[[ Stored data, beginning ]]
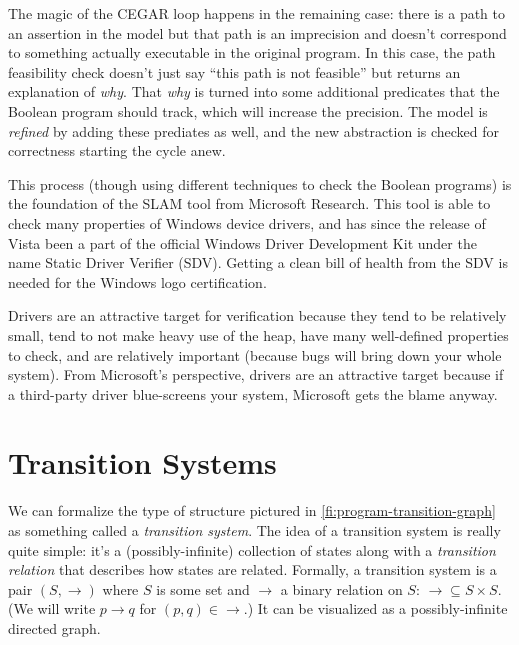 \documentclass{article}
\newenvironment{sidebar}{}{}
\begin{document}
\begin{sidebar}
The magic of the CEGAR loop happens in the remaining case: there is a
path to an assertion in the model but that path is an imprecision and
doesn't correspond to something actually executable in the original
program. In this case, the path feasibility check doesn't just say
``this path is not feasible'' but returns an explanation of
\emph{why}. That \emph{why} is turned into some additional predicates
that the Boolean program should track, which will increase the
precision. The model is \emph{refined} by adding these prediates as
well, and the new abstraction is checked for correctness starting the
cycle anew.

This process (though using different techniques to check the Boolean
programs) is the foundation of the SLAM tool from Microsoft
Research. This tool is able to check many properties of Windows device
drivers, and has since the release of Vista been a part of the
official Windows Driver Development Kit under the name Static Driver
Verifier (SDV). Getting a clean bill of health from the SDV is needed
for the Windows logo certification. 

Drivers are an attractive target for verification because they tend to
be relatively small, tend to not make heavy use of the heap, have many
well-defined properties to check, and are relatively important
(because bugs will bring down your whole system). From Microsoft's
perspective, drivers are an attractive target because if a third-party
driver blue-screens your system, Microsoft gets the blame anyway.
\end{sidebar}


\section{Transition Systems}
We can formalize the type of structure pictured in
\cref{fi:program-transition-graph} as something called a \emph{transition
  system}. The idea of a transition system is really quite simple:
it's a (possibly-infinite) collection of states along with a
\emph{transition relation} that describes how states are
related. Formally, a transition system is a pair $(S, \rightarrow)$
where $S$ is some set and $\rightarrow$ a binary relation on $S$:
$\rightarrow \subseteq S \times S$. (We will write $p \rightarrow q$
for $(p, q) \in \rightarrow$.) It can be visualized as a
possibly-infinite directed graph.
\end{document}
[[ Stored data, end ]]
**Problem details:** Reproduce every record exactly; images stay out.

**Answer box:**
 \documentclass{article}
\newenvironment{sidebar}{}{}
\begin{document}
\begin{sidebar}
The magic of the CEGAR loop happens in the remaining case: there is a
path to an assertion in the model but that path is an imprecision and
doesn't correspond to something actually executable in the original
program. In this case, the path feasibility check doesn't just say
``this path is not feasible'' but returns an explanation of
\emph{why}. That \emph{why} is turned into some additional predicates
that the Boolean program should track, which will increase the
precision. The model is \emph{refined} by adding these prediates as
well, and the new abstraction is checked for correctness starting the
cycle anew.

This process (though using different techniques to check the Boolean
programs) is the foundation of the SLAM tool from Microsoft
Research. This tool is able to check many properties of Windows device
drivers, and has since the release of Vista been a part of the
official Windows Driver Development Kit under the name Static Driver
Verifier (SDV). Getting a clean bill of health from the SDV is needed
for the Windows logo certification. 

Drivers are an attractive target for verification because they tend to
be relatively small, tend to not make heavy use of the heap, have many
well-defined properties to check, and are relatively important
(because bugs will bring down your whole system). From Microsoft's
perspective, drivers are an attractive target because if a third-party
driver blue-screens your system, Microsoft gets the blame anyway.
\end{sidebar}


\section{Transition Systems}
We can formalize the type of structure pictured in
\cref{fi:program-transition-graph} as something called a \emph{transition
  system}. The idea of a transition system is really quite simple:
it's a (possibly-infinite) collection of states along with a
\emph{transition relation} that describes how states are
related. Formally, a transition system is a pair $(S, \rightarrow)$
where $S$ is some set and $\rightarrow$ a binary relation on $S$:
$\rightarrow \subseteq S \times S$. (We will write $p \rightarrow q$
for $(p, q) \in \rightarrow$.) It can be visualized as a
possibly-infinite directed graph.
\end{document}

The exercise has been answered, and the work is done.